WORK TO BE COMPLETED
From the line with "### Initial Setup" through the final line below, restate each line word for word and return nothing else.

Stored data entries

>>>

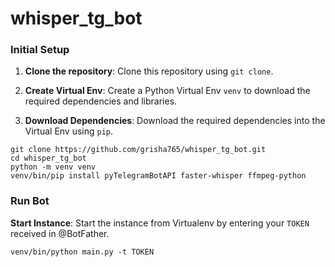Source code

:# whisper_tg_bot

### Initial Setup

1. **Clone the repository**: Clone this repository using `git clone`.

2. **Create Virtual Env**: Create a Python Virtual Env `venv` to download the required dependencies and libraries.

3. **Download Dependencies**: Download the required dependencies into the Virtual Env using `pip`.

```shell
git clone https://github.com/grisha765/whisper_tg_bot.git
cd whisper_tg_bot
python -m venv venv
venv/bin/pip install pyTelegramBotAPI faster-whisper ffmpeg-python
```

### Run Bot

**Start Instance**: Start the instance from Virtualenv by entering your `TOKEN` received in @BotFather.

```shell
venv/bin/python main.py -t TOKEN
```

<<<

EXERCISE OUTPUT
### Initial Setup

1. **Clone the repository**: Clone this repository using `git clone`.

2. **Create Virtual Env**: Create a Python Virtual Env `venv` to download the required dependencies and libraries.

3. **Download Dependencies**: Download the required dependencies into the Virtual Env using `pip`.

```shell
git clone https://github.com/grisha765/whisper_tg_bot.git
cd whisper_tg_bot
python -m venv venv
venv/bin/pip install pyTelegramBotAPI faster-whisper ffmpeg-python
```

### Run Bot

**Start Instance**: Start the instance from Virtualenv by entering your `TOKEN` received in @BotFather.

```shell
venv/bin/python main.py -t TOKEN
```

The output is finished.